CONTENT_TYPE media type (from HTTP header, if POST, etc).
CONTENT_LENGTH length of data content on stdin.
HTTP_USER_AGENT These (and similar variables) come from
HTTP_REFERER HTTP headers provided by the web browser.
HTTP_COOKIE
HTTP_ACCEPT
HTTP_ACCEPT_LANGUAGE . . .
At first sight, the wealth of variables seems to offer the possibility of "securely" managing individual connections, over the Internet. Sadly, this has always been an illusion. Internet programs, including web browsers, are like politicians — they can say anything they like to please the listener, and nothing they say can be relied upon. You cannot even believe that the HTTP_USER_AGENT legitimately represents the name of the browser it purports to be. Even the REMOTE_ADDR, the IP address of the client, can be faked (and it often is when access is through a proxy server). In short, all of these variables should be taken with a large dose of salt.
Having said that, guardedly, a couple of these variables may be a little more than worthless as long as absolute secrecy is not required, or over a secure network connection. The PATH_INFO contains anything in the request after that required to identify the program itself (and a separating slash). For example, a web page may be coded with a link to a CGI program, followed by other data to more precisely identify the actions requested, for example:
<a href="http:example.com/cgi/program/some/thing/extra">a very specific link</a>
In this case, PATH_INFO would contain some/thing/extra when cgi/program comes to be executed, but it has no effect on identifying the real path to the program itself. (The same web page might also contain multiple links to the same program, each receiving different PATH_INFO).
Similarly, the QUERY_STRING is intended to hold data entered into a "form" and submitted as a GET request to the web server. It contains everything in the URL following the ? character. Ideally, it holds "name=value" pairs, separated by ampersands, as originally intended. However, it is important to remember that a client program can write anything after the ? character, so caution is always advised. For a POST request, the query pairs are passed to the program over stdin. In this case, the form data is not passed as part of the URL and it cannot be saved as part of a link (invisible form fields are also less visible to the remote user).

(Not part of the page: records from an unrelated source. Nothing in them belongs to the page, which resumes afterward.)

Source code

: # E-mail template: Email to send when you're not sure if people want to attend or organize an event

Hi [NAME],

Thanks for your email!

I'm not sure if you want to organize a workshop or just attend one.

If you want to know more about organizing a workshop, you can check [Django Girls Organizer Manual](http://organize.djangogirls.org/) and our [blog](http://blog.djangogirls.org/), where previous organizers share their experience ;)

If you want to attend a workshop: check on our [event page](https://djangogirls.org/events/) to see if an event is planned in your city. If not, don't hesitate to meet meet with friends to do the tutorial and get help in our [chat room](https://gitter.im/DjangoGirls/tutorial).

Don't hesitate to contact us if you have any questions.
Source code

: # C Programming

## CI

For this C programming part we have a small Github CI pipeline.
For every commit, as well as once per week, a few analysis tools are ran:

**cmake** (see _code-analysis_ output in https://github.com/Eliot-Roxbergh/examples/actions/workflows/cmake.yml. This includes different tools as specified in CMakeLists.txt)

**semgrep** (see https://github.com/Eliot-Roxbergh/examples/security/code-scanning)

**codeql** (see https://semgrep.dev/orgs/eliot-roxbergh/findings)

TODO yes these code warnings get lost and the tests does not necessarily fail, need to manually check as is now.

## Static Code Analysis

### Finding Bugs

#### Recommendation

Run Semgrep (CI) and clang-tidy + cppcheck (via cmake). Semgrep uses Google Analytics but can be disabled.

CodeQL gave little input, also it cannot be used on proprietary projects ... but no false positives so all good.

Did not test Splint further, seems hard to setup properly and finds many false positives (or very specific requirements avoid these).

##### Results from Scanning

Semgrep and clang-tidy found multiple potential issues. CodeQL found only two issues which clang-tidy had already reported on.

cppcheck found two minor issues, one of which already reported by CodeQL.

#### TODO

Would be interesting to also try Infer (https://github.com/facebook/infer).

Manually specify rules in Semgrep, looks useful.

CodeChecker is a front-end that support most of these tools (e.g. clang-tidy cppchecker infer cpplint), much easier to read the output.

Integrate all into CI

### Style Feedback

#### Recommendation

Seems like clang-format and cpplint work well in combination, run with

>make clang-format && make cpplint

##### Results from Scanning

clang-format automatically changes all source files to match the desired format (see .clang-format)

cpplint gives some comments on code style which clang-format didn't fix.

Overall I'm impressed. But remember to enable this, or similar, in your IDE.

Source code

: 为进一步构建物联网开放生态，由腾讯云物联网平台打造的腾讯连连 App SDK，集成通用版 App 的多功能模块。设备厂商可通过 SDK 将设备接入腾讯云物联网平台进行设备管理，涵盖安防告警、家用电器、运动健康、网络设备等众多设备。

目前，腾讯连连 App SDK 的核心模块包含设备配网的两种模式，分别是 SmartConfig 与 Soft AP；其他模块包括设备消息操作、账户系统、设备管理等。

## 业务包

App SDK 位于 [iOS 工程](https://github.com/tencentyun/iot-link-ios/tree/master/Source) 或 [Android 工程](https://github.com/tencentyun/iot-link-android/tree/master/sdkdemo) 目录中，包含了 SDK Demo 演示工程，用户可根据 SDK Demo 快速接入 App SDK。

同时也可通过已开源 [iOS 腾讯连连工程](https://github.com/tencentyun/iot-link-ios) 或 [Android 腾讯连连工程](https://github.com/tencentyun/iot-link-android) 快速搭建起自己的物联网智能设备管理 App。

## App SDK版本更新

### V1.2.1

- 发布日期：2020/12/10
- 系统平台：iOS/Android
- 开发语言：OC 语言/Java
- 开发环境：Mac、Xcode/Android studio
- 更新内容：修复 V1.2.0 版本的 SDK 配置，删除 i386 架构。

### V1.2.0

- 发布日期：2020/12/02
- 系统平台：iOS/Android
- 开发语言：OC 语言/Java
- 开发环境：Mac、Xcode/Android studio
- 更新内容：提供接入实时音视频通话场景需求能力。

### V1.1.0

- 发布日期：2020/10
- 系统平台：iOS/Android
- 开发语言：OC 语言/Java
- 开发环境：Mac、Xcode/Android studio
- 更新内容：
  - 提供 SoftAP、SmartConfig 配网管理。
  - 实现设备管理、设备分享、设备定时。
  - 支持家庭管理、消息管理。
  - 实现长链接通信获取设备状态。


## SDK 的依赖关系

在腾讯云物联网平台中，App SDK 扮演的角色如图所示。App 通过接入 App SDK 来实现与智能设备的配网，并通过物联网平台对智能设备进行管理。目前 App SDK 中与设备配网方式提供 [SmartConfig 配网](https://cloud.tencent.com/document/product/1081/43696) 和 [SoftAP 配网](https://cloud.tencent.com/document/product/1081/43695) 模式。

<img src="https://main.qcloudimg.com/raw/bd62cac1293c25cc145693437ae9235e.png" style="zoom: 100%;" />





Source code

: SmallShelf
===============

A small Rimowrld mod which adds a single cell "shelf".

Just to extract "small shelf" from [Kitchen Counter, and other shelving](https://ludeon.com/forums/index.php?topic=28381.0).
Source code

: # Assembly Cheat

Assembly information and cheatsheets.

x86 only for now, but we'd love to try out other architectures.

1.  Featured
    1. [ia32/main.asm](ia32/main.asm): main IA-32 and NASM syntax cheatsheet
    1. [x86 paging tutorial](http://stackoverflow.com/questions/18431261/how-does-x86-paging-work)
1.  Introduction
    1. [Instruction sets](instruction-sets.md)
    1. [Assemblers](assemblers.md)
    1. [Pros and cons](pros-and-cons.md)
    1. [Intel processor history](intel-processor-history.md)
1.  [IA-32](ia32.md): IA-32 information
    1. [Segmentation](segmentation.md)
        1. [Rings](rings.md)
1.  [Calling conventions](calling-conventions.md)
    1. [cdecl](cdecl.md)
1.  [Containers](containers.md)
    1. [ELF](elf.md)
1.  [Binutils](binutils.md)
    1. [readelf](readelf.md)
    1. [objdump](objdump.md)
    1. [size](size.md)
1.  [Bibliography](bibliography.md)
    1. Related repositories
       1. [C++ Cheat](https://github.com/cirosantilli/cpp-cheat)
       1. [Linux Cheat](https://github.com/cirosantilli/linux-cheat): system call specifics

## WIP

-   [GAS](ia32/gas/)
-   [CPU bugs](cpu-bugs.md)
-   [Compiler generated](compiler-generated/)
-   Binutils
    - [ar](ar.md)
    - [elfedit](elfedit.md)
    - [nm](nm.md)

The historically misspelled HTTP_REFERER contains the URL of the web page containing the link to the CGI program. It can be used, for example, to re-display that page after the program has been completed — by writing a Location header to stdout. However, this variable will be unset or empty if the program was invoked from the web browser's address bar, rather than from a hyperlink. And, again, this is easily spoofed by the client.
The HTTP_COOKIE variable contains all cookies stored in the web browser for this user and applicable to this particular domain. They are stored as name=value pairs, separated by semi-colons. The uses for cookies are almost limitless, and are therefore beyond the scope of this manual. For more information see HTTP cookies on Wikipedia or search elsewhere on the web.
The standard CGI model is more than sufficient for many simple JavaScript applications, when running under Linux and JSUS. JSUS does not directly support alternatives, such as fastCGI, because the problem they purport to address is largely non-existent in our working environment. The idea behind them is that a web server can become bogged down, under heavy load, because a new CGI process has to be started for each new request. However, this is mostly a Windows OS problem, where creating a new process really does require a great deal of extra effort (which we consider a major design flaw). Furthermore, the Windows-style "solution" — light-weight "threads" — introduces an entirely new set of security issues we feel to be unacceptable. In modern versions of Unix, especially Linux, the creation cost of a new process is essentially the same as for a new thread, but without the security issues. However, if truly necessary, there is nothing to prevent a programmer from writing a JSUS program which does comply with the fastCGI protocol. Of course, a WebSocket application would be much faster, more flexible and probably less complicated.